→ REQUIREMENT: Each line below that includes the word "filename" is to be reported.

→ EXERCISE MATERIAL:

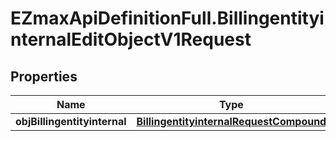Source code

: # EZmaxApiDefinitionFull.BillingentityinternalEditObjectV1Request

## Properties

Name | Type | Description | Notes
------------ | ------------- | ------------- | -------------
**objBillingentityinternal** | [**BillingentityinternalRequestCompound**](BillingentityinternalRequestCompound.md) |  | 


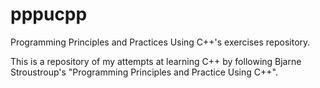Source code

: # pppucpp
Programming Principles and Practices Using C++'s exercises repository.

This is a repository of my attempts at learning C++ by following Bjarne Stroustroup's 
"Programming Principles and Practice Using C++".

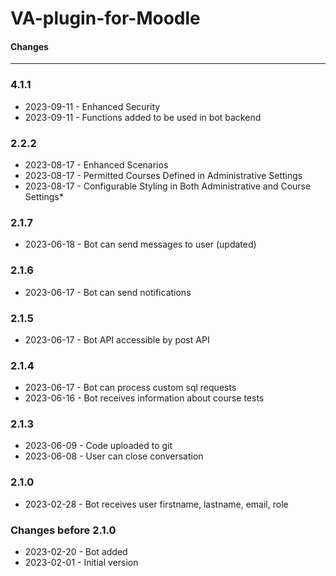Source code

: # VA-plugin-for-Moodle


#### Changes
-------

### 4.1.1

* 2023-09-11 - Enhanced Security
* 2023-09-11 - Functions added to be used in bot backend

### 2.2.2

* 2023-08-17 - Enhanced Scenarios
* 2023-08-17 - Permitted Courses Defined in Administrative Settings
* 2023-08-17 - Configurable Styling in Both Administrative and Course Settings* 

### 2.1.7

* 2023-06-18 - Bot can send messages to user (updated)

### 2.1.6

* 2023-06-17 - Bot can send notifications


### 2.1.5

* 2023-06-17 - Bot API accessible by post API

### 2.1.4

* 2023-06-17 - Bot can process custom sql requests
* 2023-06-16 - Bot receives information about course tests 


### 2.1.3

* 2023-06-09 - Code uploaded to git
* 2023-06-08 - User can close conversation
   
### 2.1.0

* 2023-02-28 - Bot receives user firstname, lastname, email, role

### Changes before 2.1.0

* 2023-02-20 - Bot added
* 2023-02-01 - Initial version
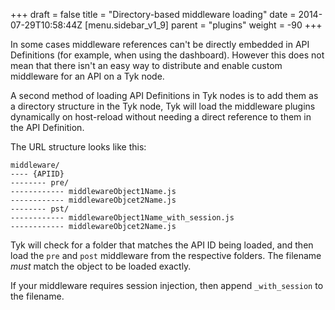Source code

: +++
draft = false
title = "Directory-based middleware loading"
date = 2014-07-29T10:58:44Z
[menu.sidebar_v1_9]
    parent = "plugins"
    weight = -90
+++

In some cases middleware references can't be directly embedded in API Definitions (for example, when using the dashboard). However this does not mean that there isn't an easy way to distribute and enable custom middleware for an API on a Tyk node.

A second method of loading API Definitions in Tyk nodes is to add them as a directory structure in the Tyk node, Tyk will load the middleware plugins dynamically on host-reload without needing a direct reference to them in the API Definition.

The URL structure looks like this:

	middleware/
	---- {APIID}
	-------- pre/
	------------ middlewareObject1Name.js
	------------ middlewareObjcet2Name.js
	-------- pst/
	------------ middlewareObject1Name_with_session.js
	------------ middlewareObjcet2Name.js

Tyk will check for a folder that matches the API ID being loaded, and then load the `pre` and `post` middleware from the respective folders. The filename *must* match the object to be loaded exactly. 

If your middleware requires session injection, then append `_with_session` to the filename.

→ SOLUTION FOR THIS EXERCISE:
Tyk will check for a folder that matches the API ID being loaded, and then load the `pre` and `post` middleware from the respective folders. The filename *must* match the object to be loaded exactly. 
If your middleware requires session injection, then append `_with_session` to the filename.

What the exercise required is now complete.